▶ [EXERCISE OBJECTIVE] Your answer should be the line containing "continuity but demonstrated" and every line after it to the end of the records below, word for word.

──────── INFORMATION PROVIDED

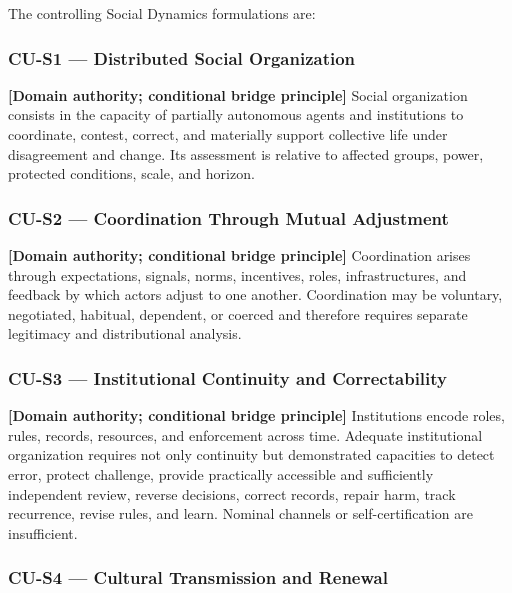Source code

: \documentclass[
  11pt,
]{article}
\begin{document}
The controlling Social Dynamics formulations are:

\subsubsection{CU-S1 --- Distributed Social
Organization}\label{cu-s1-distributed-social-organization}

\textbf{{[}Domain authority; conditional bridge principle{]}} Social
organization consists in the capacity of partially autonomous agents and
institutions to coordinate, contest, correct, and materially support
collective life under disagreement and change. Its assessment is
relative to affected groups, power, protected conditions, scale, and
horizon.

\subsubsection{CU-S2 --- Coordination Through Mutual
Adjustment}\label{cu-s2-coordination-through-mutual-adjustment}

\textbf{{[}Domain authority; conditional bridge principle{]}}
Coordination arises through expectations, signals, norms, incentives,
roles, infrastructures, and feedback by which actors adjust to one
another. Coordination may be voluntary, negotiated, habitual, dependent,
or coerced and therefore requires separate legitimacy and distributional
analysis.

\subsubsection{CU-S3 --- Institutional Continuity and
Correctability}\label{cu-s3-institutional-continuity-and-correctability}

\textbf{{[}Domain authority; conditional bridge principle{]}}
Institutions encode roles, rules, records, resources, and enforcement
across time. Adequate institutional organization requires not only
continuity but demonstrated capacities to detect error, protect
challenge, provide practically accessible and sufficiently independent
review, reverse decisions, correct records, repair harm, track
recurrence, revise rules, and learn. Nominal channels or
self-certification are insufficient.

\subsubsection{CU-S4 --- Cultural Transmission and
Renewal}\label{cu-s4-cultural-transmission-and-renewal}
\end{document}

────────────────

▶ [TASK SOLUTION]
continuity but demonstrated capacities to detect error, protect
challenge, provide practically accessible and sufficiently independent
review, reverse decisions, correct records, repair harm, track
recurrence, revise rules, and learn. Nominal channels or
self-certification are insufficient.

\subsubsection{CU-S4 --- Cultural Transmission and
Renewal}\label{cu-s4-cultural-transmission-and-renewal}
\end{document}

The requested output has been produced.